Transferred to Kasaragod from Kottayam after he refused to drive for 22 continuous hours, Naseer chose the Bandh Day to question the "hypocrisy" of the trade unions of KSRTC. “Isn’t it hypocritical that unions and their leaders have no problem when KSRTC makes drivers work 18 to 22 hours at a stretch, but protest against a labour code that permits 12-hour shifts?” he said. The labour code allows flexibility of working for four days in a week, as it has retained weekly working hours at 48 hours.
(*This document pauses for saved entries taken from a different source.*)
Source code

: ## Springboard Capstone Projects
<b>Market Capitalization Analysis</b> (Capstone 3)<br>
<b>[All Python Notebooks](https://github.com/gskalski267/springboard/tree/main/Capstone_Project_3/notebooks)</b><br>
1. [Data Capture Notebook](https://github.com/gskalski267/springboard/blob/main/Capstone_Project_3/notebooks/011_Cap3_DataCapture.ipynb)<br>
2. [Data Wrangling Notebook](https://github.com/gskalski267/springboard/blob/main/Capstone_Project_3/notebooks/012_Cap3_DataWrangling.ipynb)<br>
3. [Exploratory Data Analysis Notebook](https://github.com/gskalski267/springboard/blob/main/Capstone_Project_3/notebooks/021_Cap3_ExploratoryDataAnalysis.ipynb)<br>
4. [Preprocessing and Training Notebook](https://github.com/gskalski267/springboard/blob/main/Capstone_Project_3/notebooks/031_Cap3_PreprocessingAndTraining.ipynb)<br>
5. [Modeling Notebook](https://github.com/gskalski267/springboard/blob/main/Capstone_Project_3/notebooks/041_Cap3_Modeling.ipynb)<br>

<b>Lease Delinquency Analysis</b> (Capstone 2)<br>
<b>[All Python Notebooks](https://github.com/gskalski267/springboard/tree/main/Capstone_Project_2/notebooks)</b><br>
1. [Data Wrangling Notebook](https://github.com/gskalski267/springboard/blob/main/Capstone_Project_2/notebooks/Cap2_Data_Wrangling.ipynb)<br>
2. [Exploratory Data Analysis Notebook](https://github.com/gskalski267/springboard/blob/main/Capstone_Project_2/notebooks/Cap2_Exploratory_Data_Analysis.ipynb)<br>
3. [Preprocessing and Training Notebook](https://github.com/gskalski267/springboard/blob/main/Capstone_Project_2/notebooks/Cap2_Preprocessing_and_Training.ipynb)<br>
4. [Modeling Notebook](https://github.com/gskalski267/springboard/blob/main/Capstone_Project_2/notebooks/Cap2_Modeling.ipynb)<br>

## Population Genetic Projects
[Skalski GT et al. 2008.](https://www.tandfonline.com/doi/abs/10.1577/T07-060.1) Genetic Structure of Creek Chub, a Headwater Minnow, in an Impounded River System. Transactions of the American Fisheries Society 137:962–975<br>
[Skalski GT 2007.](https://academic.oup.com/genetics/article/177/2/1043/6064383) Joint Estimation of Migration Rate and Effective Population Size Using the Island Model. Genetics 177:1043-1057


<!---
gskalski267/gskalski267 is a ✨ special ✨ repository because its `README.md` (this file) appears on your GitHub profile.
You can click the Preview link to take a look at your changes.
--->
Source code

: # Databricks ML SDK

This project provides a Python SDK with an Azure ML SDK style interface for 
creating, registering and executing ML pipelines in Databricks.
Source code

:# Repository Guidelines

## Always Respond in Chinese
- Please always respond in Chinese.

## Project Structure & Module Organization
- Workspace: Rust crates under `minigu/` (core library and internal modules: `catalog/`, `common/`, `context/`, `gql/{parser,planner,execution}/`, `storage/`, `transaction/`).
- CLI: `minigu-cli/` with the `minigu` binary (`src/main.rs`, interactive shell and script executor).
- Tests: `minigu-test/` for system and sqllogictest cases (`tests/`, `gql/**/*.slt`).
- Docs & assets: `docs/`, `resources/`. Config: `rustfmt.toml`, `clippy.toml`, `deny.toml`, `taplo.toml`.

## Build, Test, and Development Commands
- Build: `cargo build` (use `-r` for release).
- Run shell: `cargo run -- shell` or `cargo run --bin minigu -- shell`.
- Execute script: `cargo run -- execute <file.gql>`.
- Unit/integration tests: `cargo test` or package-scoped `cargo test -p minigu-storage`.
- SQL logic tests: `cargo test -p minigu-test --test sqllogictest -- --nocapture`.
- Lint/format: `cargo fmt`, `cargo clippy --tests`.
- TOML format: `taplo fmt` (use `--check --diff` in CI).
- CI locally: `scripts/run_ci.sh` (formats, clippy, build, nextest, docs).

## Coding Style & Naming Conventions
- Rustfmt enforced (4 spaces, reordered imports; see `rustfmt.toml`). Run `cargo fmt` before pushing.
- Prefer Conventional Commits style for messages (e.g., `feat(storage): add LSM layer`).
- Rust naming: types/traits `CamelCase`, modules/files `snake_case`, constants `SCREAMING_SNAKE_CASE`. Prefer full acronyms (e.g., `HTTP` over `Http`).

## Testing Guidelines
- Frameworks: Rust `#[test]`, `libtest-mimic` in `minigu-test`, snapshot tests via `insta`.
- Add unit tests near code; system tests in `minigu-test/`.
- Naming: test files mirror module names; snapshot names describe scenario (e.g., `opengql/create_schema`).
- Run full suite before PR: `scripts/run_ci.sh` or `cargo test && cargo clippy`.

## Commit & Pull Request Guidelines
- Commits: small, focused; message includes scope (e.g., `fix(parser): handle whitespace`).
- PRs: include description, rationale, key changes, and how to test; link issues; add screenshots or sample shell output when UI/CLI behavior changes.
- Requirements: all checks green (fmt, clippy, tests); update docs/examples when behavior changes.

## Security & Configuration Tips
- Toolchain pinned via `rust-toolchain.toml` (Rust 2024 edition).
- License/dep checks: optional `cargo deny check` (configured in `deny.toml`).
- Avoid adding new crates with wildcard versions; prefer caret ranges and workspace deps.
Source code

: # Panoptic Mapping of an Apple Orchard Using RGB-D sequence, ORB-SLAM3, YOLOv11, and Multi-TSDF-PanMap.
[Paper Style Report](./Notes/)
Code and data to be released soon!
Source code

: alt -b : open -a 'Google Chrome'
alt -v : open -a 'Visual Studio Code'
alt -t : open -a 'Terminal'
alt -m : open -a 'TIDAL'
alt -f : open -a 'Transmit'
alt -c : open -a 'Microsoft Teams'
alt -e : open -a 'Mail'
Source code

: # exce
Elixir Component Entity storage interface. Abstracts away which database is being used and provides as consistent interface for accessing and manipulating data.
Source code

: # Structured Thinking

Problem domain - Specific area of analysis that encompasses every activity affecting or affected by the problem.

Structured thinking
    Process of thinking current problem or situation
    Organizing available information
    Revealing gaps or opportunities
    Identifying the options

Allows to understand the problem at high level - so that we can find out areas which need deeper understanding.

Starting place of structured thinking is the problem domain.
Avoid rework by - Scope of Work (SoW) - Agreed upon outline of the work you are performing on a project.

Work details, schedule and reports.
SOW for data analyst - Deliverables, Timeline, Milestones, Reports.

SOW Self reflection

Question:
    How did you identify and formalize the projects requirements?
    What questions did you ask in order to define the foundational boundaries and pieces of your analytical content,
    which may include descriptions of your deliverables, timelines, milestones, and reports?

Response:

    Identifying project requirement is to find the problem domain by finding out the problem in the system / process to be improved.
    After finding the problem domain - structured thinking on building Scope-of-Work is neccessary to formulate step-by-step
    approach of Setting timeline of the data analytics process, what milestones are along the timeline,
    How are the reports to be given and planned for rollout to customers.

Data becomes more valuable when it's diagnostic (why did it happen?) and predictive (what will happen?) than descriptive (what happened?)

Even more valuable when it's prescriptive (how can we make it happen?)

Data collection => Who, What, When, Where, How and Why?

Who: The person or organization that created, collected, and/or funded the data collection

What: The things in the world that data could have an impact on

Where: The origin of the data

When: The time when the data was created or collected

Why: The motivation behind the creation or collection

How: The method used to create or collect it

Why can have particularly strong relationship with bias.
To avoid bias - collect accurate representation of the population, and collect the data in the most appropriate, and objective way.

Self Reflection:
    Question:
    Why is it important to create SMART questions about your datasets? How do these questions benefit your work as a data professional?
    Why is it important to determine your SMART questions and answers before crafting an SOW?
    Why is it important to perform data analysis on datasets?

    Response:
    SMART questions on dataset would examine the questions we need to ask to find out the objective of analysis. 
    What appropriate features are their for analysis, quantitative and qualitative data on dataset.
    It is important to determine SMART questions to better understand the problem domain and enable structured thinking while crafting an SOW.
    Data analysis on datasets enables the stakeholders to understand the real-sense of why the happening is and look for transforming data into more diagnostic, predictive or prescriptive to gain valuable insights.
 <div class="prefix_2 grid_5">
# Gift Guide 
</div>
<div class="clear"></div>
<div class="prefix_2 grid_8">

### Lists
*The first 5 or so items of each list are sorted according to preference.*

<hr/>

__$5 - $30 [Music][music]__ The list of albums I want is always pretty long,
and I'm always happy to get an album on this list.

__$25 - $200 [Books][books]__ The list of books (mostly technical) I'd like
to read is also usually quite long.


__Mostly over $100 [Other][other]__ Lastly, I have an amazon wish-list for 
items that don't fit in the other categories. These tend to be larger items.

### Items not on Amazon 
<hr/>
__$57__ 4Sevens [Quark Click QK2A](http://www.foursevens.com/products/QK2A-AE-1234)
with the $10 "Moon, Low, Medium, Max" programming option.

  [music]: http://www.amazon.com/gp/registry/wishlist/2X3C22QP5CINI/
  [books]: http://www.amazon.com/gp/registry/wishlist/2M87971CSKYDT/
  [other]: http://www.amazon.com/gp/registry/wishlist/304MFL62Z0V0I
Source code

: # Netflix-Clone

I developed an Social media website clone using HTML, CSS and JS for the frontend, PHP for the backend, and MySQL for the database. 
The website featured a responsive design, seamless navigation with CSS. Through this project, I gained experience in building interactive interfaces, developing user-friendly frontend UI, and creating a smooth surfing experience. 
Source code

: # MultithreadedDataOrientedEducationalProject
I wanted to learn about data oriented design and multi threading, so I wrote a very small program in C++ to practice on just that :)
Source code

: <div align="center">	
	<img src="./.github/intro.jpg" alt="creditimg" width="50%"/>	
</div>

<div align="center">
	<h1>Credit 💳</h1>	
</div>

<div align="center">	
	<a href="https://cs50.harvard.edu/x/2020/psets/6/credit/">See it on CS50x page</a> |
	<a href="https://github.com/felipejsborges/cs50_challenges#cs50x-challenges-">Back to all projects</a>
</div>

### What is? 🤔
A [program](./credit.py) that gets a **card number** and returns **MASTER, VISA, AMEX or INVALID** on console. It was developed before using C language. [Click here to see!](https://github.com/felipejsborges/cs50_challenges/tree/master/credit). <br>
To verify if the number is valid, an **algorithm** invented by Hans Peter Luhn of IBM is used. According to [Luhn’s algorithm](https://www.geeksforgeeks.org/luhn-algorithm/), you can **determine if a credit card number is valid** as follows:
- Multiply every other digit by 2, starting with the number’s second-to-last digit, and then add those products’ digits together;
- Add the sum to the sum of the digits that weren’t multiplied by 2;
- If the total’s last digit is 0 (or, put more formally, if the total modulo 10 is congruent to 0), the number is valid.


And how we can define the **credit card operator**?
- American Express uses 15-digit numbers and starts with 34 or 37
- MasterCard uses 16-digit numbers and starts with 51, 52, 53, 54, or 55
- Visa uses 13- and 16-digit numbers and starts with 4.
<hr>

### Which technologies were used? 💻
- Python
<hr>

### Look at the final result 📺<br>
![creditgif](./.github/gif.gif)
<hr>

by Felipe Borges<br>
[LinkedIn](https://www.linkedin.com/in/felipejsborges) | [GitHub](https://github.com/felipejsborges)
Naseer, a native of Perumbavoor with 19 years of service and an accident-free record, said the trigger for his protest was an incident on January 18, 2025. After a 10-hour duty the previous day, he was assigned the 10 am duty on the Kottayam-Tenkasi route, a 310-km round trip that takes about 10 hours to complete. When he returned around 8.30 pm, he was told to head out again for another night trip without a second driver. "I was tired and sleepy. So I refused to put the lives of my passengers or mine on the line,” he said. KSRTC did not take the no, and Naseer landed up in Kasaragod, often described by employees as the government's favourite punishment destination.

There, he said, little has changed. He continues to be behind the wheel for 17 to 18 hours a day. He now plies the busy and profitable Kasaragod-Mangaluru route. The one-way journey takes about 90 minutes, but operations are governed by an alternating two-hour window system between Kerala SRTC and Karnataka SRTC.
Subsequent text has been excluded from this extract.